Stored items
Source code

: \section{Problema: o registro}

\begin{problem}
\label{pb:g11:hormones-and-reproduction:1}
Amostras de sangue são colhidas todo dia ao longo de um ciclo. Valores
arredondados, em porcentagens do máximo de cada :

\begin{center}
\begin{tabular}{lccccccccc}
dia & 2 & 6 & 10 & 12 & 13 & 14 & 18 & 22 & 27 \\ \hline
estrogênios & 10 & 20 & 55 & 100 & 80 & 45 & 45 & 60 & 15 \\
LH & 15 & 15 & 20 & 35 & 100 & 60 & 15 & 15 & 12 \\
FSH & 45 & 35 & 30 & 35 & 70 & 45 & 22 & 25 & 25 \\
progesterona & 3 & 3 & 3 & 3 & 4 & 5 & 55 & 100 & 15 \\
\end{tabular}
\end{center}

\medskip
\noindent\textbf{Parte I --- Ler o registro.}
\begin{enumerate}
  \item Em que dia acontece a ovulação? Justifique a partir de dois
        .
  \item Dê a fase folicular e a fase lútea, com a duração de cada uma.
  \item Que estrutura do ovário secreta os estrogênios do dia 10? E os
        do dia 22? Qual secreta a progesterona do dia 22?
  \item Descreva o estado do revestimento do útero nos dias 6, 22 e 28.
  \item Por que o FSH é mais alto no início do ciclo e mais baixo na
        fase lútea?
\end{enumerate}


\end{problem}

■ Task item ■
Your answer must be an exact transcription of the lines from the one containing "de cada uma." through the last line of the records above, and nothing else.

■ The completed task ■
  \item Dê a fase folicular e a fase lútea, com a duração de cada uma.
  \item Que estrutura do ovário secreta os estrogênios do dia 10? E os
        do dia 22? Qual secreta a progesterona do dia 22?
  \item Descreva o estado do revestimento do útero nos dias 6, 22 e 28.
  \item Por que o FSH é mais alto no início do ciclo e mais baixo na
        fase lútea?
\end{enumerate}


\end{problem}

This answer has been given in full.